(YOUR OBJECTIVE):
The answer should hold nothing but the lines from the one with "## Features 🚀" through the end of the listing below, each exactly as written.

EXERCISE DATA below:

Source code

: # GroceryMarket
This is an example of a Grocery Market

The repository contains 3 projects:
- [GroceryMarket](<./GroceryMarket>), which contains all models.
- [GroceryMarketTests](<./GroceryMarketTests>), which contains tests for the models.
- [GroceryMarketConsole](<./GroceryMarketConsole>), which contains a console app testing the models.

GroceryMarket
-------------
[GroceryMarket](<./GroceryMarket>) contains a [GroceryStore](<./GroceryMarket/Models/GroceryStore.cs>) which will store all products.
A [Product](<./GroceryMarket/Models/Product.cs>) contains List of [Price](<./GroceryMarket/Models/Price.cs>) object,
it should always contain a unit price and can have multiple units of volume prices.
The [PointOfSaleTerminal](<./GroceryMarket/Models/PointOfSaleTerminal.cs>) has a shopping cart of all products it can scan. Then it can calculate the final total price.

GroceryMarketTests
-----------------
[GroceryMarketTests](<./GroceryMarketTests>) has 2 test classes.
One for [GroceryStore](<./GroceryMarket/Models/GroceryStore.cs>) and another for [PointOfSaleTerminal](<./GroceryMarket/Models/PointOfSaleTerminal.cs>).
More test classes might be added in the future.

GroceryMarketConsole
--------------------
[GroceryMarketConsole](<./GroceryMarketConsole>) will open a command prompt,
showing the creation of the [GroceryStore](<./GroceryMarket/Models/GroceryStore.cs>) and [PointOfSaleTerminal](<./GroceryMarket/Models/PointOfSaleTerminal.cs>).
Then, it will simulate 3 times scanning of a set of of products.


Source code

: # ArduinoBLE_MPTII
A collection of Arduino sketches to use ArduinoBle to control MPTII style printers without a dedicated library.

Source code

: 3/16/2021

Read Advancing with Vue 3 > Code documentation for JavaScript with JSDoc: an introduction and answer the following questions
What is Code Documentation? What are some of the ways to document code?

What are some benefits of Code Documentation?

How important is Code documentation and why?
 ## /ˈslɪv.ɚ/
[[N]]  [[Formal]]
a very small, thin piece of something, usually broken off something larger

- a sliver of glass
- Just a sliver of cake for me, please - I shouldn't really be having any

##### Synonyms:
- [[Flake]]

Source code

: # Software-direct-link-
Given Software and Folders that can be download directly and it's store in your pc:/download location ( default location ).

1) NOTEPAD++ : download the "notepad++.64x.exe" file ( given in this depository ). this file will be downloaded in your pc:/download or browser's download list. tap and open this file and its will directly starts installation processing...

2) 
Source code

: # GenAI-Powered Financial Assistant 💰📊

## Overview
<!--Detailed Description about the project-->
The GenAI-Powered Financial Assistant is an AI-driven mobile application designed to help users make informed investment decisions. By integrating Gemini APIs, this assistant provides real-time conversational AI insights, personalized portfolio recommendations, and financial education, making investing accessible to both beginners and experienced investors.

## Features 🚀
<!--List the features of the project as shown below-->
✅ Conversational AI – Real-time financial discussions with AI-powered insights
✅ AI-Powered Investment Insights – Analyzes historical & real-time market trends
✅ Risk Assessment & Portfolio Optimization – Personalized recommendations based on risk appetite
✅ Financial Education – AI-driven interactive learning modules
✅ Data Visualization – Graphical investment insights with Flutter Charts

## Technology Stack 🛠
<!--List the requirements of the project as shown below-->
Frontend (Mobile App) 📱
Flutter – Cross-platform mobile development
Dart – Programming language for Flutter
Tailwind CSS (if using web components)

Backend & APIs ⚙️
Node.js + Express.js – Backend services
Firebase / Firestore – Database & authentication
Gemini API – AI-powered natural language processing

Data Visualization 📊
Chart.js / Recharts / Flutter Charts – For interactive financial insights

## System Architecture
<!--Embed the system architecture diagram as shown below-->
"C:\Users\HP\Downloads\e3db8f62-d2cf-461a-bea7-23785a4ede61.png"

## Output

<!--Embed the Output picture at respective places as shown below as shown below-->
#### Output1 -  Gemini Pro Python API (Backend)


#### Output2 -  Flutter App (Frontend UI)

End of EXERCISE DATA.

(REPLY TO THE EXERCISE):
## Features 🚀
<!--List the features of the project as shown below-->
✅ Conversational AI – Real-time financial discussions with AI-powered insights
✅ AI-Powered Investment Insights – Analyzes historical & real-time market trends
✅ Risk Assessment & Portfolio Optimization – Personalized recommendations based on risk appetite
✅ Financial Education – AI-driven interactive learning modules
✅ Data Visualization – Graphical investment insights with Flutter Charts

## Technology Stack 🛠
<!--List the requirements of the project as shown below-->
Frontend (Mobile App) 📱
Flutter – Cross-platform mobile development
Dart – Programming language for Flutter
Tailwind CSS (if using web components)

Backend & APIs ⚙️
Node.js + Express.js – Backend services
Firebase / Firestore – Database & authentication
Gemini API – AI-powered natural language processing

Data Visualization 📊
Chart.js / Recharts / Flutter Charts – For interactive financial insights

## System Architecture
<!--Embed the system architecture diagram as shown below-->
"C:\Users\HP\Downloads\e3db8f62-d2cf-461a-bea7-23785a4ede61.png"

## Output

<!--Embed the Output picture at respective places as shown below as shown below-->
#### Output1 -  Gemini Pro Python API (Backend)


#### Output2 -  Flutter App (Frontend UI)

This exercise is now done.